To examine these factors, we replicate a paradigm widely used in psycholinguistics—the Visual World Paradigm (VWP) (Cooper, 1974; Tanenhaus et al., 1995). The VWP has been successfully adapted for webcam-based eye-tracking (Bramlett & Wiener, 2024, 2025; Geller et al., 2025; Prystauka et al., 2024). While there are variations in implementation (see Huettig et al., 2011), in the version most relevant to the present study, each trial presents four images positioned in the four screen quadrants while a spoken word is played. Participants then select the picture that matches the utterance.

In paradigms of this kind, item sets are typically designed so that the display contains a target (e.g., carrot), a cohort competitor (e.g., carriage), a rhyme competitor (e.g., parrot), and an unrelated distractor (e.g., tadpole). This configuration allows researchers to examine the dynamics of lexical competition—for example, how phonologically similar words like carriage (cohort effect) or parrot (the rhyme effect) affect online speech processing. Notably, such competition effects have also been replicated in webcam-based VWP studies (e.g., Geller et al., 2025; Slim et al., 2024), highlighting this paradigm as a particularly strong test case for the present investigation.

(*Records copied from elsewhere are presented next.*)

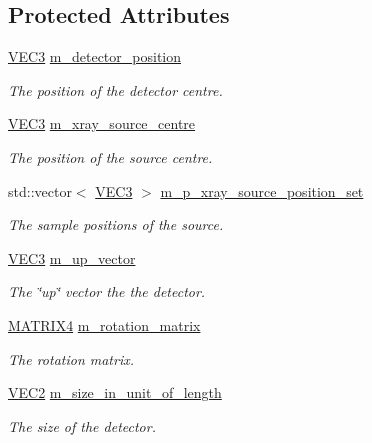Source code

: \subsection*{Protected Attributes}
\begin{DoxyCompactItemize}
\item 
\hyperlink{class_math_1_1_vec3}{VEC3} \hyperlink{classg_virtual_x_ray_1_1_x_ray_detector_af60ca47a7687066d3c474146a4a9f85a}{m\_\-detector\_\-position}
\begin{DoxyCompactList}\small\item\em The position of the detector centre. \end{DoxyCompactList}\item 
\hyperlink{class_math_1_1_vec3}{VEC3} \hyperlink{classg_virtual_x_ray_1_1_x_ray_detector_abc32b66cca7b4e14d3ddce4fcd31c497}{m\_\-xray\_\-source\_\-centre}
\begin{DoxyCompactList}\small\item\em The position of the source centre. \end{DoxyCompactList}\item 
std::vector$<$ \hyperlink{class_math_1_1_vec3}{VEC3} $>$ \hyperlink{classg_virtual_x_ray_1_1_x_ray_detector_a2669db81b788d9bf9e3f91ffc7a385d5}{m\_\-p\_\-xray\_\-source\_\-position\_\-set}
\begin{DoxyCompactList}\small\item\em The sample positions of the source. \end{DoxyCompactList}\item 
\hyperlink{class_math_1_1_vec3}{VEC3} \hyperlink{classg_virtual_x_ray_1_1_x_ray_detector_ac03caffd75f0386f2dda388c2c38b782}{m\_\-up\_\-vector}
\begin{DoxyCompactList}\small\item\em The \char`\"{}up\char`\"{} vector the the detector. \end{DoxyCompactList}\item 
\hyperlink{class_math_1_1_matrix4x4}{MATRIX4} \hyperlink{classg_virtual_x_ray_1_1_x_ray_detector_a939ddb2d6fb51e831236ee0ccffc7ec8}{m\_\-rotation\_\-matrix}
\begin{DoxyCompactList}\small\item\em The rotation matrix. \end{DoxyCompactList}\item 
\hyperlink{class_math_1_1_vec2}{VEC2} \hyperlink{classg_virtual_x_ray_1_1_x_ray_detector_a742613089e3a523792c5b253020d7d98}{m\_\-size\_\-in\_\-unit\_\-of\_\-length}
\begin{DoxyCompactList}\small\item\em The size of the detector. \end{DoxyCompactList}\item 

\end{DoxyCompactItemize}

Experiment 1: High Quality Webcam vs. Standard-quality Webcam

Both Slim & Hartsuiker (2023) and Geller et al. (2025) observed a clear relationship between webcam quality and calibration accuracy in webcam-based eye-tracking. Building on these findings, Experiment 1 tests how webcam quality influences competition effects in a single-word VWP. Specifically, we ask whether a higher-quality webcam yields (a) a greater proportion of looks to relevant interest areas (i.e., stronger detectability of competition), (b) an earlier emergence of these effects over time, and (c) lower data attrition rates relative to a lower-quality webcam.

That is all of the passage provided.